Research can seem like “this mysterious process,” Nyunt says, and diving in boosts confidence through gathering, analyzing and narrowing evidence.
“When I started thinking about this, I also had a couple students who had reached out and said they were interested in gaining some research experience and doing some projects so they would feel more comfortable going into the dissertation,” the professor says.
“Doing this allowed them to see what to do,” she adds. “You look at your data; you code it; you make sense of it; you try to figure out themes. It’s a messy process at times, and that’s OK. You work through it, and you try to figure out what all of this means.”
Nyunt also knew Ed.D. students would make perfect teammates.
“I enjoy mentoring – that’s part of why I’m a faculty member because I like teaching and I like mentoring – and this gives me a chance to teach and mentor in a different way than I do in the classroom,” she says.
“It just made sense for me to involve them in this project because it also is something they’re interested in. It gave them a chance to reflect on their own motivations for going into the program and if what they’re getting out of the program aligns with those initial expectations of with things they hadn’t thought about. That self-reflectivity will hopefully prepare them more for applying what they learned to their own practice.”

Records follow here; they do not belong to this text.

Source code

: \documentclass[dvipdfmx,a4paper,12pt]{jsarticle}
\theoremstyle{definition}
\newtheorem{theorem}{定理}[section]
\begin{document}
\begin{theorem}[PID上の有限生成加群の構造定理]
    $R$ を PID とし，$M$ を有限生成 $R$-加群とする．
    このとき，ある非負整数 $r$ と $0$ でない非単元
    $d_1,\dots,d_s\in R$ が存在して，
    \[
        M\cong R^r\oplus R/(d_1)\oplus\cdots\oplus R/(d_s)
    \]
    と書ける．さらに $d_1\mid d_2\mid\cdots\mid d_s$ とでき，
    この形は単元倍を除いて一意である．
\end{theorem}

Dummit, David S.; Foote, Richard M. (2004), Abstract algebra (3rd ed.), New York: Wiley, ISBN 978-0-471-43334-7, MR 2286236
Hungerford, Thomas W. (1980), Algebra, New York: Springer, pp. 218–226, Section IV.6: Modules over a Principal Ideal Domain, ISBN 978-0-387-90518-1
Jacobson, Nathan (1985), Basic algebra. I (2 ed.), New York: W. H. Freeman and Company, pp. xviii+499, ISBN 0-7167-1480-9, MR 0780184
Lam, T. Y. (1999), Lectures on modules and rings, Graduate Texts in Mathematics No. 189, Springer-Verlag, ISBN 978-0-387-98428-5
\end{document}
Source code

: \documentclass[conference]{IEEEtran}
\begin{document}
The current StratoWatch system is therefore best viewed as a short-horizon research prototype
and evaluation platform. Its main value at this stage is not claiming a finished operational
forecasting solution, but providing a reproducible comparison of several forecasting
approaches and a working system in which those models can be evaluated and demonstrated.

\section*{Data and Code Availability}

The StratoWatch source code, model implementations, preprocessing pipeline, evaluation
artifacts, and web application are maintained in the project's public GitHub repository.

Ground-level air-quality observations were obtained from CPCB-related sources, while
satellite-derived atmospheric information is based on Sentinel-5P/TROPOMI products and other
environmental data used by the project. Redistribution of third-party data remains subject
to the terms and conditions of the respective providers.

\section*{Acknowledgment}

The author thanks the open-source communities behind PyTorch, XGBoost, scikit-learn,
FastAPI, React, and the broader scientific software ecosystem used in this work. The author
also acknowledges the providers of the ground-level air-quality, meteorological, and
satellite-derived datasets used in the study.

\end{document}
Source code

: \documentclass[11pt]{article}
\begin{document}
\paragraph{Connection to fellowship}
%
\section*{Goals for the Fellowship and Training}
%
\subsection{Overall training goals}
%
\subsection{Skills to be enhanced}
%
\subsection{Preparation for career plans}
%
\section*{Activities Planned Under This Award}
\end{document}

Brown, assistant chair of Curricular Affairs and assistant professor in the Department of Physical Therapy and Human Movement Sciences of Northwestern University’s Feinberg School of Medicine, appreciated the invitation.
“Dr. Nyunt piqued my interest in educational research, and her record of research and scholarly activities compelled me to conduct research with her,” Brown says.

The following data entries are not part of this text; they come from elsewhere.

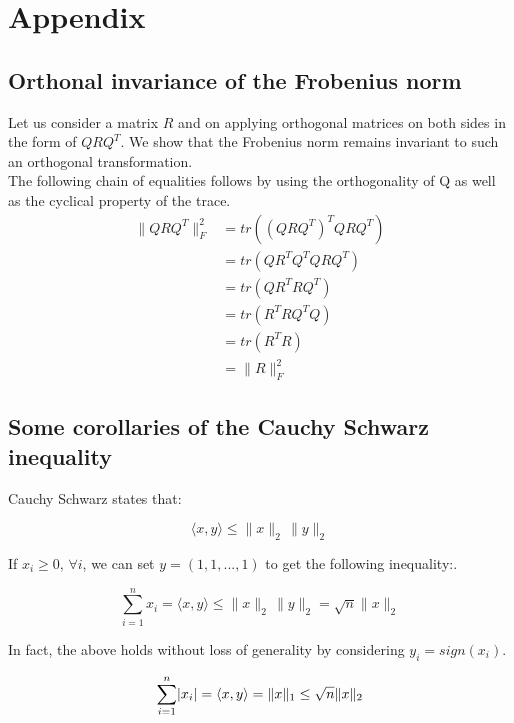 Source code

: \documentclass[paper=A4, fontsize=11pt]{scrartcl}
\let\originalleft\left
\let\originalright\right
\renewcommand{\left}{\mathopen{}\mathclose\bgroup\originalleft}
\renewcommand{\right}{\aftergroup\egroup\originalright}
\theoremstyle{remark}
\begin{document}
\clearpage



\section{Appendix}

\subsection{Orthonal invariance of the Frobenius norm}\label{sec:ortho}
Let us consider a matrix $R$ and on applying orthogonal matrices on both sides in the form of $QRQ^{T}$. We show that the Frobenius norm remains invariant to such an orthogonal transformation. \\

The following chain of equalities follows by using the orthogonality of
Q as well as the cyclical property of the trace.
\begin{equation}
\begin{aligned}
\|QRQ^{T} \|_{F}^{2}
& =  tr((QRQ^{T})^{T}QRQ^{T}) \\
& =  tr(QR^{T}Q^{T}QRQ^{T}) \\
& =  tr(QR^{T}RQ^{T}) \\
& =  tr(R^{T}RQ^{T}Q) \\
& =  tr(R^{T}R) \\
& =  \|R\|_{F}^{2} 
\end{aligned}
\end{equation}
	
\subsection{Some corollaries of the Cauchy Schwarz inequality} \label{sec:csi}

Cauchy Schwarz states that:

\begin{equation}
\langle x,y\rangle \leq \|x\|_{2} \, \|y\|_{2}
\end{equation}

If $x_i \geq 0, \, \forall i$, we can set $y= (1, 1, ..., 1)$ to get the following inequality:.

\begin{equation}
\sum_{i=1}^{n} x_{i} = \langle x,y\rangle  \leq  \|x\|_{2}\, \|y\|_{2} = \sqrt{n}\|x\|_{2}
\end{equation}

In fact, the above holds without loss of generality by considering $y_{i} = sign(x_{i})$. 

\begin{equation}
\sum_{i=1}^{n} \left|x_{i}\right| = \langle x,y\rangle =  \|x\|_{1}\leq \sqrt{n}\|x\|_{2}
\end{equation}	

\end{document}
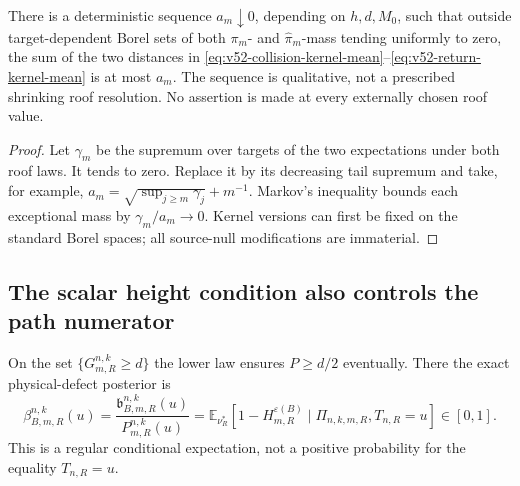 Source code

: \begin{corollary}
\label{cor:v52-full-roof-sets}
There is a deterministic sequence $a_m\downarrow0$, depending on
$h,d,M_0$, such that outside target-dependent Borel sets of both
$\pi_m$- and $\widehat\pi_m$-mass tending uniformly to zero, the sum
of the two distances in
\eqref{eq:v52-collision-kernel-mean}--\eqref{eq:v52-return-kernel-mean}
is at most $a_m$. The sequence is qualitative, not a prescribed
shrinking roof resolution. No assertion is made at every externally
chosen roof value.
\end{corollary}
\begin{proof}
Let $\gamma_m$ be the supremum over targets of the two expectations
under both roof laws. It tends to zero. Replace it by its decreasing
tail supremum and take, for example,
$a_m=\sqrt{\sup_{j\ge m}\gamma_j}+m^{-1}$.
Markov's inequality bounds each exceptional mass by
$\gamma_m/a_m\to0$. Kernel versions can first be fixed on the
standard Borel spaces; all source-null modifications are immaterial.
\end{proof}

\subsection{The scalar height condition also controls the path numerator}
On the set $\{G_{m,R}^{n,k}\ge d\}$ the lower law ensures
$P\ge d/2$ eventually. There the exact physical-defect posterior is
\begin{equation}\label{eq:v52-physical-posterior}
 \beta_{B,m,R}^{n,k}(u)=\frac{\mathfrak b_{B,m,R}^{n,k}(u)}
                              {P_{m,R}^{n,k}(u)}
 =\mathbb E_{\nu_R^*}[1-H_{m,R}^{\varepsilon(B)}
                       \mid \Pi_{n,k,m,R},T_{n,R}=u]\in[0,1].
\end{equation}
This is a regular conditional expectation, not a positive probability
for the equality $T_{n,R}=u$.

“I was also able to effectively utilize the knowledge and skill regarding the qualitative research process that Dr. Nyunt taught me in her courses,” she adds, “and our research on motivations to pursue an Ed.D. will positively impact how Ed.D. programs consider contextual factors, such program flexibility, characteristics of faculty and marketing materials when attracting and retaining prospective students.”
Schaefer, dean of Early College at Rock Valley College, found that confidence that Nyunt had hoped to provide.
“It allowed me to get my feet wet with the entire process before I began my dissertation,” Schaefer says. “It was almost like a roadmap had been laid out for me, and it made my dissertation process much easier. I also learned that I truly enjoy the process of research, including doing interviews, analyzing data and forming conclusions.”
She also is confident that the research will benefit universities.
“This research shines a light on why folks look to complete an Ed.D., and gives those in leadership roles an opportunity to reevaluate if the programs are truly meeting the needs of the student,” Schaefer says. “I think it will be easier for those who administer Ed.D. programs to tweak the programs to meet the unique needs of Ed.D. students, most of whom have multiple identities, whether full-time employees, parents, guardians, caretakers for elderly loved ones or a combination of all of the above.”